However, significantly more sensitive information could be obtained if the user agent further exposes metadata within the content such as subtitles or chapter titles. Such information is therefore only exposed if the video resource passes a CORS resource sharing check. The crossorigin attribute allows authors to control how this check is performed. [CORS]

Without this restriction, an attacker could trick a user running within a corporate network into visiting a site that attempts to load a video from a previously leaked location on the corporation's intranet. If such a video included confidential plans for a new product, then being able to read the subtitles would present a serious confidentiality breach.

4.8.10.18 Best practices for authors using media elements

This section is non-normative.

Playing audio and video resources on small devices such as set-top boxes or mobile phones is often constrained by limited hardware resources in the device. For example, a device might only support three simultaneous videos. For this reason, it is a good practice to release resources held by media elements when they are done playing, either by being very careful about removing all references to the element and allowing it to be garbage collected, or, even better, by removing the element's src attribute and any source element descendants, and invoking the element's load() method.

Similarly, when the playback rate is not exactly 1.0, hardware, software, or format limitations can cause video frames to be dropped and audio to be choppy or muted.

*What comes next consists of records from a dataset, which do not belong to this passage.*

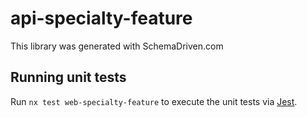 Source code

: 
# api-specialty-feature

This library was generated with SchemaDriven.com

## Running unit tests

Run `nx test web-specialty-feature` to execute the unit tests via [Jest](https://jestjs.io).

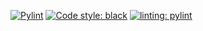 [![Pylint](https://github.com/Kira-sa/python-fastapi/actions/workflows/pylint.yml/badge.svg)](https://github.com/Kira-sa/python-fastapi/actions/workflows/pylint.yml)
[![Code style: black](https://img.shields.io/badge/code%20style-black-000000.svg)](https://github.com/psf/black)
[![linting: pylint](https://img.shields.io/badge/linting-pylint-yellowgreen)](https://github.com/PyCQA/pylint)

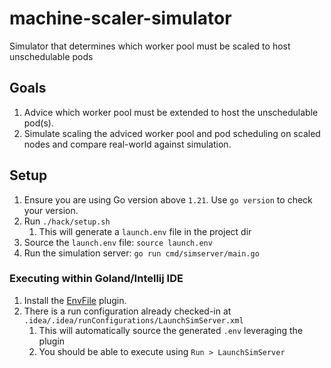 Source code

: # machine-scaler-simulator
Simulator that determines which worker pool must be scaled to host unschedulable pods


## Goals

1. Advice which worker pool must be extended to host the unschedulable pod(s).
1. Simulate scaling the adviced worker pool and pod scheduling on scaled nodes and compare real-world against simulation.
 

## Setup

1. Ensure you are using Go version above `1.21`. Use `go version` to check your version.
1. Run `./hack/setup.sh`
   1. This will generate a `launch.env` file in the project dir
1. Source the `launch.env` file: `source launch.env`
1. Run the simulation server: `go run cmd/simserver/main.go`


### Executing within Goland/Intellij IDE

1. Install the [EnvFile](https://plugins.jetbrains.com/plugin/7861-envfile) plugin.
1. There is a run configuration already checked-in at `.idea/.idea/runConfigurations/LaunchSimServer.xml`
   1. This will automatically source the generated `.env` leveraging the plugin
   2. You should be able to execute using `Run > LaunchSimServer`
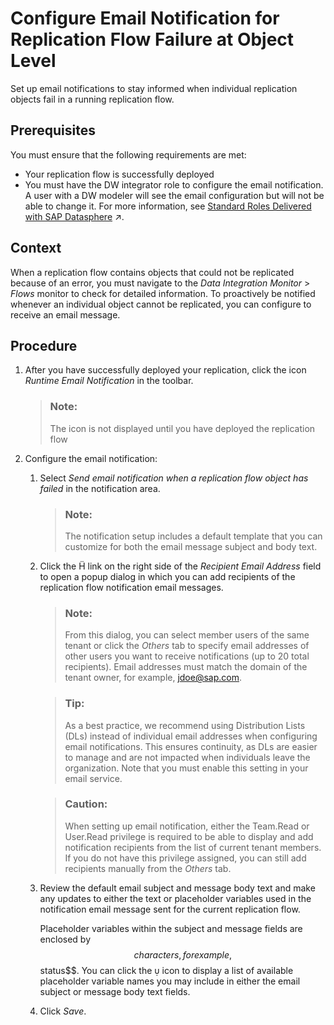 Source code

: <!-- loio5dc4db23d3894b10aca6ade3c666554d -->

<link rel="stylesheet" type="text/css" href="../css/sap-icons.css"/>

# Configure Email Notification for Replication Flow Failure at Object Level

Set up email notifications to stay informed when individual replication objects fail in a running replication flow.



<a name="loio5dc4db23d3894b10aca6ade3c666554d__prereq_bng_bvq_dgc"/>

## Prerequisites

You must ensure that the following requirements are met:

-   Your replication flow is successfully deployed
-   You must have the DW integrator role to configure the email notification. A user with a DW modeler will see the email configuration but will not be able to change it. For more information, see [Standard Roles Delivered with SAP Datasphere](https://help.sap.com/viewer/935116dd7c324355803d4b85809cec97/DEV_CURRENT/en-US/a50a51d80d5746c9b805a2aacbb7e4ee.html "SAP Datasphere is delivered with several standard roles. A standard role includes a predefined set of privileges and permissions.") :arrow_upper_right:.



## Context

When a replication flow contains objects that could not be replicated because of an error, you must navigate to the *Data Integration Monitor* \> *Flows* monitor to check for detailed information. To proactively be notified whenever an individual object cannot be replicated, you can configure to receive an email message.



## Procedure

1.  After you have successfully deployed your replication, click the icon *Runtime Email Notification* in the toolbar.

    > ### Note:  
    > The icon is not displayed until you have deployed the replication flow

2.  Configure the email notification:

    1.  Select *Send email notification when a replication flow object has failed* in the notification area.

        > ### Note:  
        > The notification setup includes a default template that you can customize for both the email message subject and body text.

    2.  Click the <span class="SAP-icons-V5"></span> link on the right side of the *Recipient Email Address* field to open a popup dialog in which you can add recipients of the replication flow notification email messages.

        > ### Note:  
        > From this dialog, you can select member users of the same tenant or click the *Others* tab to specify email addresses of other users you want to receive notifications \(up to 20 total recipients\). Email addresses must match the domain of the tenant owner, for example, jdoe@sap.com.

        > ### Tip:  
        > As a best practice, we recommend using Distribution Lists \(DLs\) instead of individual email addresses when configuring email notifications. This ensures continuity, as DLs are easier to manage and are not impacted when individuals leave the organization. Note that you must enable this setting in your email service.

        > ### Caution:  
        > When setting up email notification, either the Team.Read or User.Read privilege is required to be able to display and add notification recipients from the list of current tenant members. If you do not have this privilege assigned, you can still add recipients manually from the *Others* tab.

    3.  Review the default email subject and message body text and make any updates to either the text or placeholder variables used in the notification email message sent for the current replication flow.

        Placeholder variables within the subject and message fields are enclosed by $$ characters, for example, $$status$$. You can click the <span class="SAP-icons-V5"></span> icon to display a list of available placeholder variable names you may include in either the email subject or message body text fields.

    4.  Click *Save*.


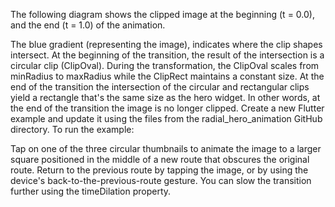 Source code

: The following diagram shows the clipped image at the beginning
(t = 0.0), and the end (t = 1.0) of the animation.

The blue gradient (representing the image), indicates where the clip
shapes intersect. At the beginning of the transition,
the result of the intersection is a circular clip (ClipOval).
During the transformation, the ClipOval scales from minRadius
to maxRadius while the ClipRect maintains a constant size.
At the end of the transition the intersection of the circular and
rectangular clips yield a rectangle that's the same size as the hero
widget. In other words, at the end of the transition the image is no
longer clipped.
Create a new Flutter example and
update it using the files from the
radial_hero_animation GitHub directory.
To run the example:

Tap on one of the three circular thumbnails to animate the image
  to a larger square positioned in the middle of a new route that
  obscures the original route.
Return to the previous route by tapping the image, or by using the
  device's back-to-the-previous-route gesture.
You can slow the transition further using the timeDilation
  property.

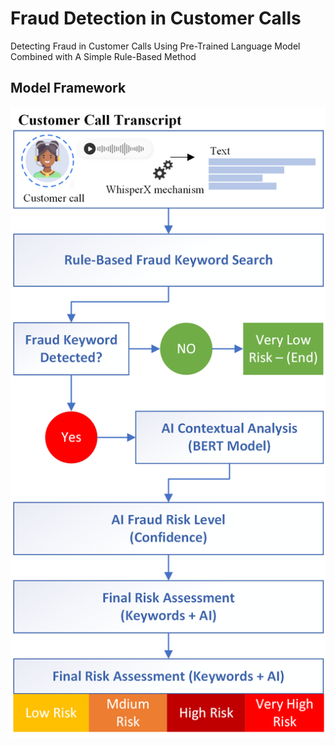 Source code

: # Fraud Detection in Customer Calls
Detecting Fraud in Customer Calls Using Pre-Trained Language Model Combined with A Simple Rule-Based Method


## Model Framework

![image](/images/fraud_system.png)
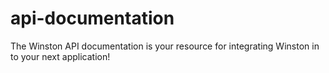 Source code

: # api-documentation
The Winston API documentation is your resource for integrating Winston in to your next application!
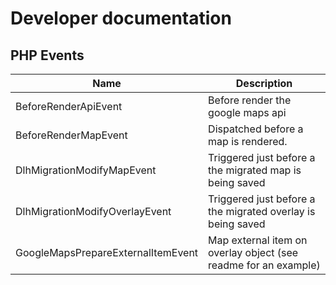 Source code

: # Developer documentation

## PHP Events

| Name                               | Description                                                               |
|------------------------------------|---------------------------------------------------------------------------|
| BeforeRenderApiEvent               | Before render the google maps api                                         |
| BeforeRenderMapEvent               | Dispatched before a map is rendered.                                      |
| DlhMigrationModifyMapEvent         | Triggered just before a the migrated map is being saved                   |
| DlhMigrationModifyOverlayEvent     | Triggered just before a the migrated overlay is being saved               |
| GoogleMapsPrepareExternalItemEvent | Map external item on overlay object (see readme for an example)           |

4.8.10.19 Best practices for implementors of media elements

This section is non-normative.

How accurately various aspects of the media element API are implemented is considered a quality-of-implementation issue.

For example, when implementing the buffered attribute, how precise an implementation reports the ranges that have been buffered depends on how carefully the user agent inspects the data. Since the API reports ranges as times, but the data is obtained in byte streams, a user agent receiving a variable-bit-rate stream might only be able to determine precise times by actually decoding all of the data. User agents aren't required to do this, however; they can instead return estimates (e.g. based on the average bit rate seen so far) which get revised as more information becomes available.

As a general rule, user agents are urged to be conservative rather than optimistic. For example, it would be bad to report that everything had been buffered when it had not.

Another quality-of-implementation issue would be playing a video backwards when the codec is designed only for forward playback (e.g. there aren't many key frames, and they are far apart, and the intervening frames only have deltas from the previous frame). User agents could do a poor job, e.g. only showing key frames; however, better implementations would do more work and thus do a better job, e.g. actually decoding parts of the video forwards, storing the complete frames, and then playing the frames backwards.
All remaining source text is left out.